I don't get what the issue is calling it AI?
Even if skipping completely the discussion about what is "intelligence", the expression "artificial intelligence" has been used as a label for so many different technologies that it has become practically useless. It includes things like decision trees in games (even if a lot of them boil down to simple if/then statements), generative models, even theoretical systems that would reason in a human-like way. And evolutionary models like the one in the OP and the one in my link.
So it's basically the 20s version of what "smart" was in the 90s/00s. Like this:
OK, I'm being cheeky and exaggerating it in the image macro, but it should give you an idea.
AI implies intelligence. This is just a simple algorithm
Not really. Can you write this specific simpele algorithm out in a few lines? Its Computer Vision (which I admit uses probably quite a simple algorithm to find the ball) and a reinforcement learning algorithm with one goal; get the ball from start to finish, these are your only 2 inputs. They didn't write the algorithm. Time and the neural network did the rest on its own. That's were the artificial 'intelligence' is referring to, humans didn't put any algorithm there.
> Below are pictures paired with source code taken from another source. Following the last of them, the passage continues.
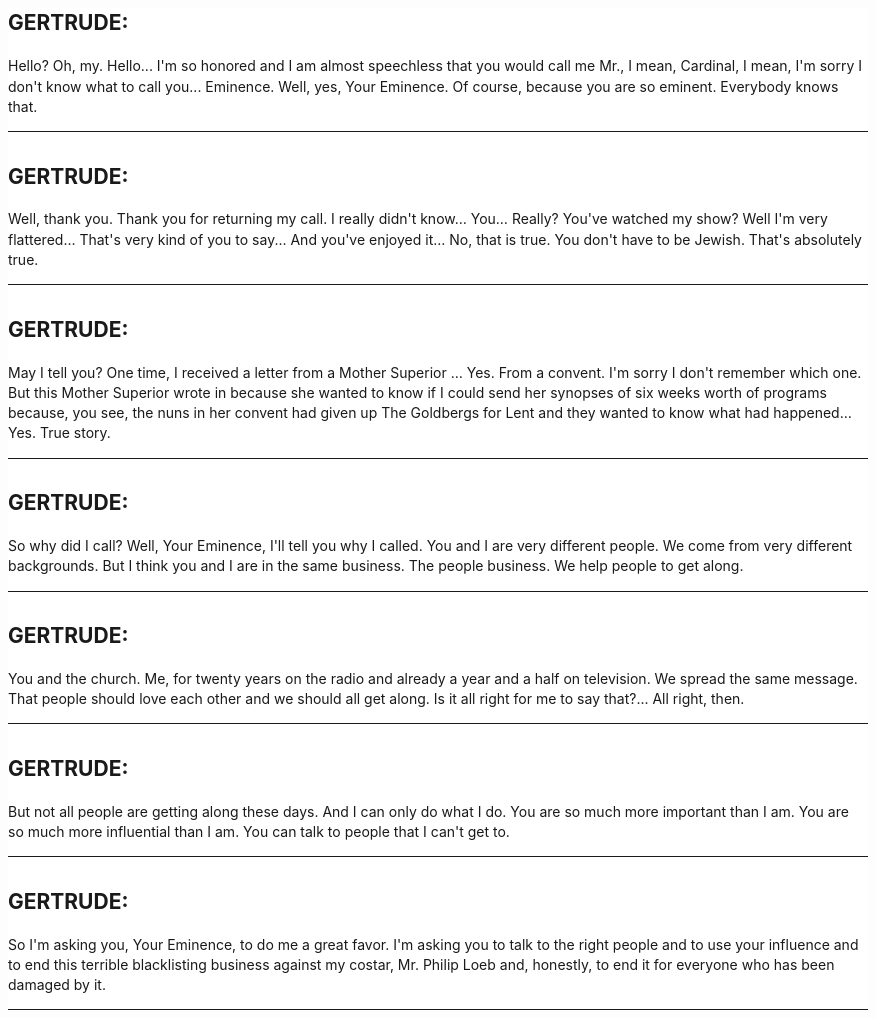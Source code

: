 
## GERTRUDE:
Hello? Oh, my. Hello... I'm so honored and I am almost speechless that you would call me Mr., I mean, Cardinal, I mean, I'm sorry I don't know what to call you... Eminence. Well, yes, Your Eminence. Of course, because you are so eminent. Everybody knows that.

---

## GERTRUDE:
Well, thank you. Thank you for returning my call. I really didn't know… You… Really? You've watched my show? Well I'm very flattered… That's very kind of you to say... And you've enjoyed it… No, that is true. You don't have to be Jewish. That's absolutely true.

---

## GERTRUDE:
May I tell you? One time, I received a letter from a Mother Superior … Yes. From a convent. I'm sorry I don't remember which one. But this Mother Superior wrote in because she wanted to know if I could send her synopses of six weeks worth of programs because, you see, the nuns in her convent had given up The Goldbergs for Lent and they wanted to know what had happened… Yes. True story.

---

## GERTRUDE:
So why did I call? Well, Your Eminence, I'll tell you why I called. You and I are very different people. We come from very different backgrounds. But I think you and I are in the same business. The people business. We help people to get along.

---

## GERTRUDE:
You and the church. Me, for twenty years on the radio and already a year and a half on television. We spread the same message. That people should love each other and we should all get along. Is it all right for me to say that?... All right, then.

---

## GERTRUDE:
But not all people are getting along these days. And I can only do what I do. You are so much more important than I am. You are so much more influential than I am. You can talk to people that I can't get to.

---

## GERTRUDE:
So I'm asking you, Your Eminence, to do me a great favor. I'm asking you to talk to the right people and to use your influence and to end this terrible blacklisting business against my costar, Mr. Philip Loeb and, honestly, to end it for everyone who has been damaged by it.

---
Exactly. Not to mention, why the fuck is it a surprise that a computer twisting the knobs “at superhuman speed” would be better at this game than humans. Like, no shit. We can’t compute how the degrees at which we’re turning the knobs affects the speed of the ball, can’t store that information for next time, and find the best way not making the same mistakes twice. Because…we’re human. We don’t have that finely tuned ability…because we’re not machines.
So…this isn’t “AI” despite the robot hands they put in the thumbnail and no shit a dedicated computer could master this game. I’m surprised it took six hours.
Additionally, this shit is really easy to compute. It's all Newtonian physics, and there are only two relevant equations here, both simple: d = at²/2 + vt and a = g*sin(θ). It's really easy for a computer to reach those formulas, cancelling the advantage that humans would have (insight and actual knowledge of the system).